Stored data:
--

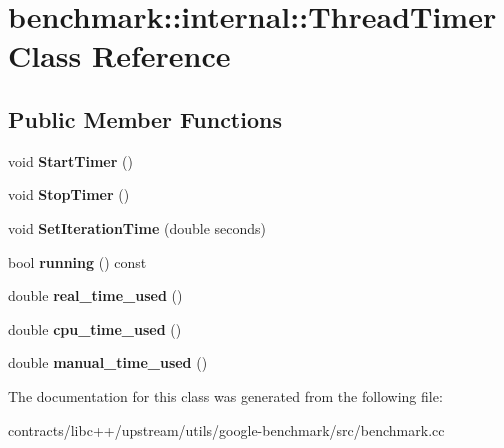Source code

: \hypertarget{classbenchmark_1_1internal_1_1_thread_timer}{}\section{benchmark\+:\+:internal\+:\+:Thread\+Timer Class Reference}
\label{classbenchmark_1_1internal_1_1_thread_timer}
\subsection*{Public Member Functions}
\begin{DoxyCompactItemize}
\item 
\mbox{\label{classbenchmark_1_1internal_1_1_thread_timer_a32ae8d6d63cc1df671f3285007df6f61}} 
void {\bfseries Start\+Timer} ()
\item 
\mbox{\label{classbenchmark_1_1internal_1_1_thread_timer_ab46b1ecb8c46f3383a2ef025518e5b70}} 
void {\bfseries Stop\+Timer} ()
\item 
\mbox{\label{classbenchmark_1_1internal_1_1_thread_timer_af027cc6bafde17088e2c951fb134731f}} 
void {\bfseries Set\+Iteration\+Time} (double seconds)
\item 
\mbox{\label{classbenchmark_1_1internal_1_1_thread_timer_a79fe318465cdd6523993e10da8f13ba2}} 
bool {\bfseries running} () const
\item 
\mbox{\label{classbenchmark_1_1internal_1_1_thread_timer_acb2e24e77b95679fb5ae6cd5be8a5096}} 
double {\bfseries real\+\_\+time\+\_\+used} ()
\item 
\mbox{\label{classbenchmark_1_1internal_1_1_thread_timer_ad254872612c35a9cd97b1a07495e6367}} 
double {\bfseries cpu\+\_\+time\+\_\+used} ()
\item 
\mbox{\label{classbenchmark_1_1internal_1_1_thread_timer_abf92fab76a002f91bf3c3ab93f4525bc}} 
double {\bfseries manual\+\_\+time\+\_\+used} ()
\end{DoxyCompactItemize}


The documentation for this class was generated from the following file\+:\begin{DoxyCompactItemize}
\item 
contracts/libc++/upstream/utils/google-\/benchmark/src/benchmark.\+cc\end{DoxyCompactItemize}
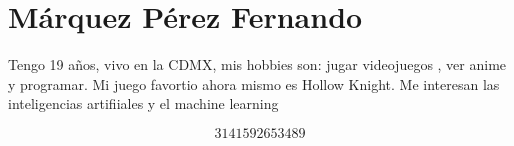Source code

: \chapter{Márquez Pérez Fernando}
Tengo 19 años, vivo en la CDMX, mis hobbies son: jugar videojuegos , ver anime y programar. Mi juego favortio ahora mismo es Hollow Knight. Me interesan las inteligencias artifiiales y el machine learning

\[3141592653489\]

--

◆ **YOUR INSTRUCTIONS**
Leaving the images out, return every record exactly.

◆ **SOLUTION FOR THIS TASK**
Source code

: \hypertarget{classbenchmark_1_1internal_1_1_thread_timer}{}\section{benchmark\+:\+:internal\+:\+:Thread\+Timer Class Reference}
\label{classbenchmark_1_1internal_1_1_thread_timer}
\subsection*{Public Member Functions}
\begin{DoxyCompactItemize}
\item 
\mbox{\label{classbenchmark_1_1internal_1_1_thread_timer_a32ae8d6d63cc1df671f3285007df6f61}} 
void {\bfseries Start\+Timer} ()
\item 
\mbox{\label{classbenchmark_1_1internal_1_1_thread_timer_ab46b1ecb8c46f3383a2ef025518e5b70}} 
void {\bfseries Stop\+Timer} ()
\item 
\mbox{\label{classbenchmark_1_1internal_1_1_thread_timer_af027cc6bafde17088e2c951fb134731f}} 
void {\bfseries Set\+Iteration\+Time} (double seconds)
\item 
\mbox{\label{classbenchmark_1_1internal_1_1_thread_timer_a79fe318465cdd6523993e10da8f13ba2}} 
bool {\bfseries running} () const
\item 
\mbox{\label{classbenchmark_1_1internal_1_1_thread_timer_acb2e24e77b95679fb5ae6cd5be8a5096}} 
double {\bfseries real\+\_\+time\+\_\+used} ()
\item 
\mbox{\label{classbenchmark_1_1internal_1_1_thread_timer_ad254872612c35a9cd97b1a07495e6367}} 
double {\bfseries cpu\+\_\+time\+\_\+used} ()
\item 
\mbox{\label{classbenchmark_1_1internal_1_1_thread_timer_abf92fab76a002f91bf3c3ab93f4525bc}} 
double {\bfseries manual\+\_\+time\+\_\+used} ()
\end{DoxyCompactItemize}


The documentation for this class was generated from the following file\+:\begin{DoxyCompactItemize}
\item 
contracts/libc++/upstream/utils/google-\/benchmark/src/benchmark.\+cc\end{DoxyCompactItemize}
Source code

: \chapter{Márquez Pérez Fernando}
Tengo 19 años, vivo en la CDMX, mis hobbies son: jugar videojuegos , ver anime y programar. Mi juego favortio ahora mismo es Hollow Knight. Me interesan las inteligencias artifiiales y el machine learning

\[3141592653489\]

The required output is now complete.